For the last three weeks, I have been working on an epic blog post that teaches people the step by step process of creating a personal brand business.
Note* – I published the article yesterday, but my friend Amanda is still editing it for me today, so if you see any spelling mistakes, feel free to keep them to yourself. 🙂
In the article, I write about the importance of owning your own website, and I go through the dangers of building a brand on a third party platform such at Twitter or Facebook.
Substack is a strange middle ground, because unlike social media platforms, Substack does give you ownership of your email list.
With that said, I still think it is very dangerous for people to build brands on Substack. So why am I doing it?
When I write each morning, I often reference Tweets. Twitter is where I stay connected to recent events, so being able to copy the url of a Tweet, paste it into my post, and have that tweet be “displayed” properly in the emails that my readers open is really helpful.
No other email service provider will do that.
The fact that you are reading this post as an email, the tweet below is “displayed” as an image, and is linked to the original tweet on Twitter, is something that only Substack provides the functionality to do.
Twitter embed codes are usually iframes, and email doesn’t like iframe, so on any other email service provider the tweet would be displayed as words with no border, no date and no reference to likes and retweets. It looks like shit.
The same is true when embedding YouTube videos.
If I went the more traditional route of writing on a WordPress site and sending my blog out through email on a ConvertKit or a MailChimp, I would have to go through an annoying daily process of taking screen shots of the Tweets then pasting them into the email as images.
I did that for the first two years of my blog and it sucked.
I don’t want my morning writing to be work.
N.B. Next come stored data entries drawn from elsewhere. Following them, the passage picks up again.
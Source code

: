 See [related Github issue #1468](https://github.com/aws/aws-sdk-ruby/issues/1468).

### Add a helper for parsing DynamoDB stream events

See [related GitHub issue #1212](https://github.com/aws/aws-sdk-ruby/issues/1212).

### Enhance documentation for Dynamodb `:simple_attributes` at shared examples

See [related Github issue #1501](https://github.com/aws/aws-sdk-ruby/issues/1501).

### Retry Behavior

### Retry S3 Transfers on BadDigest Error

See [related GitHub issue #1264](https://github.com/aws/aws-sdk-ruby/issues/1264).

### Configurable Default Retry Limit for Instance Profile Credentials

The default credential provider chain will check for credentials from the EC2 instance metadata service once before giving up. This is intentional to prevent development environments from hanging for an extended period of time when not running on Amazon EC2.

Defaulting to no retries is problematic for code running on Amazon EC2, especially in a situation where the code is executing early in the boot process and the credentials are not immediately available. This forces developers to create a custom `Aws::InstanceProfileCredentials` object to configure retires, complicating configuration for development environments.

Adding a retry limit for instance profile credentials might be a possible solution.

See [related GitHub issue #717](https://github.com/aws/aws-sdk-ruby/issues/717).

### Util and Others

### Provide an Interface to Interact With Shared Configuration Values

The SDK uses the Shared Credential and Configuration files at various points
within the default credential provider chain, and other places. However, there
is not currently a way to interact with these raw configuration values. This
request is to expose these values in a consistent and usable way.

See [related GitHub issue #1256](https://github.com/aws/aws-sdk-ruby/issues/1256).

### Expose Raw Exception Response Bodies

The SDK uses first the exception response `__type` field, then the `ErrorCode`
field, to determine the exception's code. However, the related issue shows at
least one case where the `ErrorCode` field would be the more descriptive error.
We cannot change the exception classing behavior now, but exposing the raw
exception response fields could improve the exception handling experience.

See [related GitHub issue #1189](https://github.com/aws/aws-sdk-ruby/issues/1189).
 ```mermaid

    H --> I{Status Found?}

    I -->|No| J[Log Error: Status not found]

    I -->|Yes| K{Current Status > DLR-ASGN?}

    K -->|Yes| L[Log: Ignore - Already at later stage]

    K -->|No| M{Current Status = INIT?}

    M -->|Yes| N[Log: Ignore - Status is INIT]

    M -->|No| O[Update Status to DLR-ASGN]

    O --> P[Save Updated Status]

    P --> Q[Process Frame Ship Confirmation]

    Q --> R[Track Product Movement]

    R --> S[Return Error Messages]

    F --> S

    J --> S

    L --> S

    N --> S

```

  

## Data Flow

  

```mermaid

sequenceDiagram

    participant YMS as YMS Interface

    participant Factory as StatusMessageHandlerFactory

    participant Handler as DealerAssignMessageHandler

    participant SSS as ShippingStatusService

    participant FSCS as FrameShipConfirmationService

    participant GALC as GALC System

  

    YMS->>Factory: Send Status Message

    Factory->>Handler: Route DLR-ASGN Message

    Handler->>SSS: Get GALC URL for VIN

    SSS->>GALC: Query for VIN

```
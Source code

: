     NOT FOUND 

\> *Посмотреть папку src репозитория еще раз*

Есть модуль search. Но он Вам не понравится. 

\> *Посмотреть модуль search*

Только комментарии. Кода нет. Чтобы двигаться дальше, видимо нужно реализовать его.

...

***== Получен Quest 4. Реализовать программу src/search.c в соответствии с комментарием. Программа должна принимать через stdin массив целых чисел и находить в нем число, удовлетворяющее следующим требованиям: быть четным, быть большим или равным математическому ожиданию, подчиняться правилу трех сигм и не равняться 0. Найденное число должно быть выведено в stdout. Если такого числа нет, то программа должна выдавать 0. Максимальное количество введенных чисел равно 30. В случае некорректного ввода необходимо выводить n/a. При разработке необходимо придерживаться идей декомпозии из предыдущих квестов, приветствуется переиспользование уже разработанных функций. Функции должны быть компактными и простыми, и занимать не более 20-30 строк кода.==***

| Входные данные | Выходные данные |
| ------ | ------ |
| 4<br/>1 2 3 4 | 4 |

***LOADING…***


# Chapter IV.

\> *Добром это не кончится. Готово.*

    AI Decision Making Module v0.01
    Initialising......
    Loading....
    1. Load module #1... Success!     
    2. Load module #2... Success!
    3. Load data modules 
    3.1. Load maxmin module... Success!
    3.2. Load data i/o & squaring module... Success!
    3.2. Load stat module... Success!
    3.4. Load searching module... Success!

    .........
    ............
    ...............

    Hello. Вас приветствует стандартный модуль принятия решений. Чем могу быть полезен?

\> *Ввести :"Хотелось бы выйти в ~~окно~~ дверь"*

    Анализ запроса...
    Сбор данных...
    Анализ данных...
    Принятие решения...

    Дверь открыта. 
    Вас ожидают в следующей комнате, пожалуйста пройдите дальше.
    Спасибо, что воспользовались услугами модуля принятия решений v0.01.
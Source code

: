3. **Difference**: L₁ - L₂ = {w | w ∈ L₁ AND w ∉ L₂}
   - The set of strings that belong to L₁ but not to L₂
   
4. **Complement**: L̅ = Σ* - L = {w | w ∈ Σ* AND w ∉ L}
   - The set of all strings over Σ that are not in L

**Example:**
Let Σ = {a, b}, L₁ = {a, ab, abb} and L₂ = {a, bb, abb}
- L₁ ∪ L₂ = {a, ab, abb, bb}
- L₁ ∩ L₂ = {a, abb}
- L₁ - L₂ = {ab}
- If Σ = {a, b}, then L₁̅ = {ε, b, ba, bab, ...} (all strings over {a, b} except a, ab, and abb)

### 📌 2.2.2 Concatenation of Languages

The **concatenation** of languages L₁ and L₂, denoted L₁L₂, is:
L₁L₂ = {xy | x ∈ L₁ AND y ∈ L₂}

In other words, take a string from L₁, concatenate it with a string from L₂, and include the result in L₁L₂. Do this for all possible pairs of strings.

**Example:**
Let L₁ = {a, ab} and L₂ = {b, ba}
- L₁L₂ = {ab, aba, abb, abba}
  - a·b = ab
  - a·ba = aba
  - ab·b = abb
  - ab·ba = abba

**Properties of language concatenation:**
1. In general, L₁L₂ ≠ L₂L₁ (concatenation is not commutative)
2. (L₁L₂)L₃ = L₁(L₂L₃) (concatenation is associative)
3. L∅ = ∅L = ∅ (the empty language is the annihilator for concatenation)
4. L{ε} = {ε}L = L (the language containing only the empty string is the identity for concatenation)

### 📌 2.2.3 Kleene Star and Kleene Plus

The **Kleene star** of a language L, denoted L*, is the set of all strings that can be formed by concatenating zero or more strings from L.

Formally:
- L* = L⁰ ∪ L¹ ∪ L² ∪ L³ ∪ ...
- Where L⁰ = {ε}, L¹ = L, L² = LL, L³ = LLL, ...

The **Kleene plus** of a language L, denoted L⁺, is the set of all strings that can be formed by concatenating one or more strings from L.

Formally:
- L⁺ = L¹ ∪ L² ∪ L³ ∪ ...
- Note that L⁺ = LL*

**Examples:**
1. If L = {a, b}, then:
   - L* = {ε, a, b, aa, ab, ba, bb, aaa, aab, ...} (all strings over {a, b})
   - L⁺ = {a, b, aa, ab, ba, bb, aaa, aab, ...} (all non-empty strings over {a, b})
It’s an exercise for me to write each morning, clear my head, and continue to build on a daily writing habit that I enjoy and I find valuable for personal reasons.
If what I am doing on my daily blog was something more serious, then I would absolutely take it off of Substack and onto WordPress. You can see that TimStodz.com is fully built on WordPress and the newsletter goes out through ConvertKit.
So yeah, I realize that it’s hypocritical, but Substack makes this process way too easy.